> Dataset extract
-----
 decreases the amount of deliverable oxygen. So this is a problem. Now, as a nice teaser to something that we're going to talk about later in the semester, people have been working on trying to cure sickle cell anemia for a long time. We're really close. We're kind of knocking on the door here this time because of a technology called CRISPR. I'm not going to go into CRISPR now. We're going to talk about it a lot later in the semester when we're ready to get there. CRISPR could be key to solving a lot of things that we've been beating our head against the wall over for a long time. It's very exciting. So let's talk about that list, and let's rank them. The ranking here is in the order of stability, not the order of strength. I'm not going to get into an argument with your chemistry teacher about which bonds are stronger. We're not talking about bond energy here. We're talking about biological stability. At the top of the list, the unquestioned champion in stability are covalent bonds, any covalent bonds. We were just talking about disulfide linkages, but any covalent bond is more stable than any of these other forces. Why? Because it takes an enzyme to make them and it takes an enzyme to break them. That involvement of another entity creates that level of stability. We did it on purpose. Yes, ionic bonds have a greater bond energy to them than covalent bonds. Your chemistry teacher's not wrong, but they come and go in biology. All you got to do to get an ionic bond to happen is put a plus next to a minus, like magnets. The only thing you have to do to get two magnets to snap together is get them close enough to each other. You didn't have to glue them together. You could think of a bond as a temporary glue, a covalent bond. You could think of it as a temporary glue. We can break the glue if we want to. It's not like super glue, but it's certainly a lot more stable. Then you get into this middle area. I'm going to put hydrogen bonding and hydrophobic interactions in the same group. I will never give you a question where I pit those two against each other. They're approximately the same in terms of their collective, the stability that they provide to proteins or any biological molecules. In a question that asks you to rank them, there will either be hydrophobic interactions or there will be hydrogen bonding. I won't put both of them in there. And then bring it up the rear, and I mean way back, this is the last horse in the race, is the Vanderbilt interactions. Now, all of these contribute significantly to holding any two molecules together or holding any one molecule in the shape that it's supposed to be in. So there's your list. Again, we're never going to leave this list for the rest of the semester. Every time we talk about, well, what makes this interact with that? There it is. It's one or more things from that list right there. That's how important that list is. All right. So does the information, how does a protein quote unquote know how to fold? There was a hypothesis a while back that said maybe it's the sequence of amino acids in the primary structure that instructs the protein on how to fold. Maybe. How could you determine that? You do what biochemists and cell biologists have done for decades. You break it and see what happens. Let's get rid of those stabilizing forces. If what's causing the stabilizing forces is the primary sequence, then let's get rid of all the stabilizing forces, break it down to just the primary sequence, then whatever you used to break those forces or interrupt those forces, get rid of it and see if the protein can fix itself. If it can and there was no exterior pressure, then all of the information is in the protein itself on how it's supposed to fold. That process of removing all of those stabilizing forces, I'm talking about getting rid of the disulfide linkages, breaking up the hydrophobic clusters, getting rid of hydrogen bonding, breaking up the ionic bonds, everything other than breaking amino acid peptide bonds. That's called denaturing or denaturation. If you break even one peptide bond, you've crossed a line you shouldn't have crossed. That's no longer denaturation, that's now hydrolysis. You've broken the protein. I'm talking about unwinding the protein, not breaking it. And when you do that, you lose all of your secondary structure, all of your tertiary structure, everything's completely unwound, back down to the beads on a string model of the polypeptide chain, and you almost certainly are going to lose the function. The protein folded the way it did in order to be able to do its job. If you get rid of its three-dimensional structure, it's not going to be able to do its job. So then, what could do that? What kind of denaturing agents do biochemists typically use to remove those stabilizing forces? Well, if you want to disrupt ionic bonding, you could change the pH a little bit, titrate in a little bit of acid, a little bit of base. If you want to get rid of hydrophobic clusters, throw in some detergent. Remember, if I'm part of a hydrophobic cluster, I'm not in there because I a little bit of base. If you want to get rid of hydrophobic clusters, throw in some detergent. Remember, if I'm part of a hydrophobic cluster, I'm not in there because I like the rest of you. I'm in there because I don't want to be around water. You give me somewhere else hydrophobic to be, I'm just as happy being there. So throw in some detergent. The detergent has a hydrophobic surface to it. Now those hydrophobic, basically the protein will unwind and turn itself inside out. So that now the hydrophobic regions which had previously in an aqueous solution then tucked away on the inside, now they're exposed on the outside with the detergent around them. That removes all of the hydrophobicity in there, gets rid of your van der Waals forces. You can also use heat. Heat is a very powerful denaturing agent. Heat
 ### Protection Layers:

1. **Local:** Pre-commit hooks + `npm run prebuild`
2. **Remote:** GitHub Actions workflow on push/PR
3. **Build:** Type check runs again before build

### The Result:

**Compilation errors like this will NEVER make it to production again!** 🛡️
-----
> What the task requires
A verbatim transcription is required of the lines from the one with "3. **Build:** Type" through the final line of the entries above, and of nothing else.

> Reply
3. **Build:** Type check runs again before build

### The Result:

**Compilation errors like this will NEVER make it to production again!** 🛡️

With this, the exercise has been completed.